QWC Services Core¶
The QWC Services are a collection of microservices providing configurations for and authorized access to different QWC Map Viewer components.
See QWC Docker for using QWC Services with Docker.
This repository contains the shared modules for QWC services.
Environment variables¶
| Name | Default | Description |
|---|---|---|
JWT_SECRET_KEY |
<random> |
Secret key used to encode and decode JWTs. |
JWT_COOKIE_CSRF_PROTECT |
True |
Controls whether CSRF is enabled in JWT cookies. |
JWT_ACCESS_COOKIE_NAME |
access_token_cookie |
Name of the JWT access cookie. |
QWC_SERVICE_PREFIX |
`` | URL path prefix for all QWC services for single-tenant setups. |
OVERRIDE_ACCESS_COOKIE_PATH |
<service_prefix> |
Path for which the access cookie is valid. |
TENANT_HEADER |
<empty> |
The name of the HTTP header which contains the tenant name for multi-tenant setups. |
TENANT_PATH_PREFIX |
@service_prefix@/@tenant@ |
URL path prefix for all QWC services for multi-tenant setups. |
TENANT_ACCESS_COOKIE_PATH |
<tenant_path_prefix> |
Path for which the access cookie is valid for multi-tenant setups. |
Development¶
This repository contains a justfile with various helper tasks for releasing etc. Add a symlink to it in the parent directory of the qwc-services repositories:
ln -s qwc-services-core/scripts/justfile ..

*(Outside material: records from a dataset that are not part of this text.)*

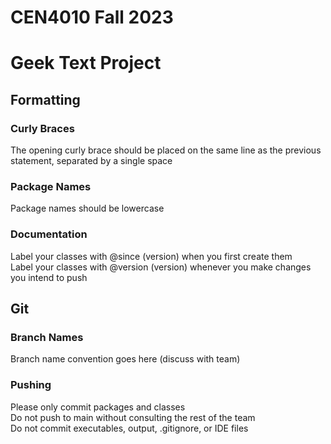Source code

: # CEN4010 Fall 2023
# Geek Text Project

## Formatting
### Curly Braces
The opening curly brace should be placed on the same line as the
previous statement, separated by a single space

### Package Names
Package names should be lowercase

### Documentation
Label your classes with @since (version) when you first create them  
Label your classes with @version (version) whenever you make changes you intend to push  

## Git
### Branch Names
Branch name convention goes here (discuss with team)

### Pushing
Please only commit packages and classes  
Do not push to main without consulting the rest of the team  
Do not commit executables, output, .gitignore, or IDE files  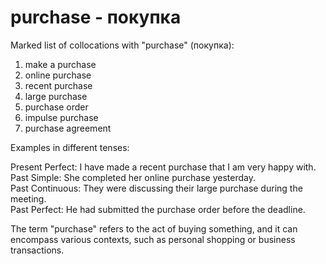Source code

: # purchase - покупка

Marked list of collocations with "purchase" (покупка):

1. make a purchase  
2. online purchase  
3. recent purchase  
4. large purchase  
5. purchase order  
6. impulse purchase  
7. purchase agreement  

Examples in different tenses:

Present Perfect: I have made a recent purchase that I am very happy with.  
Past Simple: She completed her online purchase yesterday.  
Past Continuous: They were discussing their large purchase during the meeting.  
Past Perfect: He had submitted the purchase order before the deadline.  

The term "purchase" refers to the act of buying something, and it can encompass various contexts, such as personal shopping or business transactions.
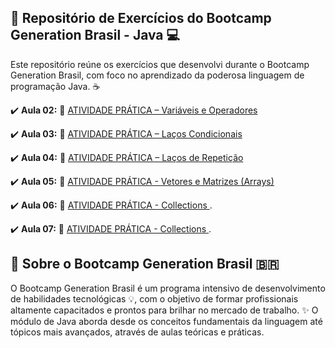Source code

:  ## 🚀 Repositório de Exercícios do Bootcamp Generation Brasil - Java 💻

Este repositório reúne os exercícios que desenvolvi durante o Bootcamp Generation Brasil, com foco no aprendizado da poderosa linguagem de programação Java. ☕

✔️ **Aula 02:** 🔗 [ATIVIDADE PRÁTICA – Variáveis e Operadores](https://github.com/Fabriciovics/Generation_Exercicios/tree/main/src/Aula_02)

✔️ **Aula 03:** 🔗 [ATIVIDADE PRÁTICA – Laços Condicionais](https://github.com/Fabriciovics/Generation_Exercicios/tree/main/src/Aula_03)

✔️ **Aula 04:** 🔗 [ATIVIDADE PRÁTICA – Laços de Repetição](https://github.com/Fabriciovics/Generation_Exercicios/tree/main/src/Aula_04)

✔️ **Aula 05:** 🔗 [ATIVIDADE PRÁTICA - Vetores e Matrizes (Arrays)](https://github.com/Fabriciovics/Generation_Exercicios/tree/main/src/Aula_05)  

✔️ **Aula 06:** 🔗 [ATIVIDADE PRÁTICA - Collections ](https://github.com/Fabriciovics/Generation_Exercicios/tree/main/src/Aula_06).  

✔️ **Aula 07:** 🔗 [ATIVIDADE PRÁTICA - Collections ](https://github.com/Fabriciovics/Generation_Exercicios/tree/main/src/Aula_07).

## 🚀 Sobre o Bootcamp Generation Brasil 🇧🇷

O Bootcamp Generation Brasil é um programa intensivo de desenvolvimento de habilidades tecnológicas 💡, com o objetivo de formar profissionais altamente capacitados e prontos para brilhar no mercado de trabalho. ✨
O módulo de Java aborda desde os conceitos fundamentais da linguagem até tópicos mais avançados, através de aulas teóricas e práticas.
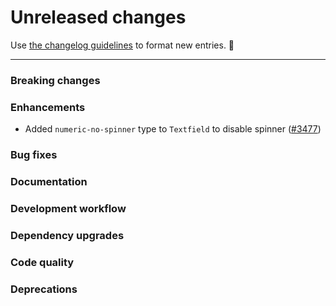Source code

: # Unreleased changes

Use [the changelog guidelines](https://git.io/polaris-changelog-guidelines) to format new entries. 💜

---

### Breaking changes

### Enhancements

- Added `numeric-no-spinner` type to `Textfield` to disable spinner ([#3477](https://github.com/Shopify/polaris-react/pull/3477))

### Bug fixes

### Documentation

### Development workflow

### Dependency upgrades

### Code quality

### Deprecations
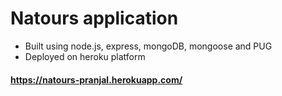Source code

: # Natours application

- Built using node.js, express, mongoDB, mongoose and PUG
- Deployed on heroku platform

#### https://natours-pranjal.herokuapp.com/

To use a local version of QWC Services Core for development, replace the
qwc-services-core module URL in requirements.txt of each service with an URL
pointing to the local files:
# git+git://github.com/qwc-services/qwc-services-core.git#egg=qwc-services-core
file:../qwc-services-core/#egg=qwc-services-core
QWC unified permissions¶
A unified and simplified permissions format is also supported, if there is only a single WMS/WFS resource and resource permissions are identical in all QWC Services. This may be used as an alternative to the full QWC permission file (JSON schema)
Structure¶
- JSON schema
- File location:
$CONFIG_PATH/<tenant>/permissions.json
all_services: resources permitted for a role
* top-level dataproducts below WMS root layer or WFS layers
* additional restricted layers
* additional layers with write permissions ("writable": true)
* document templates
wms_name: Name of WMS service and its root layer
wfs_name: WFS service name
dataproducts: nested details for dataproducts referenced from all_services and sublayers
common_resources: additional resources with no restrictions
* internal print layers
* background layers
* print templates
* default Solr facets
Example¶
Example unified permissions for the following resources:
WMS layer tree:
* demo_wms (WMS root layer)
* single_layer
* group_layer
* facade_layer (facade layer)
* sublayer_a
* sublayer_b
* edit_layer
* restricted_layer
* osm_bg (internal print layer for 'osm' background layer)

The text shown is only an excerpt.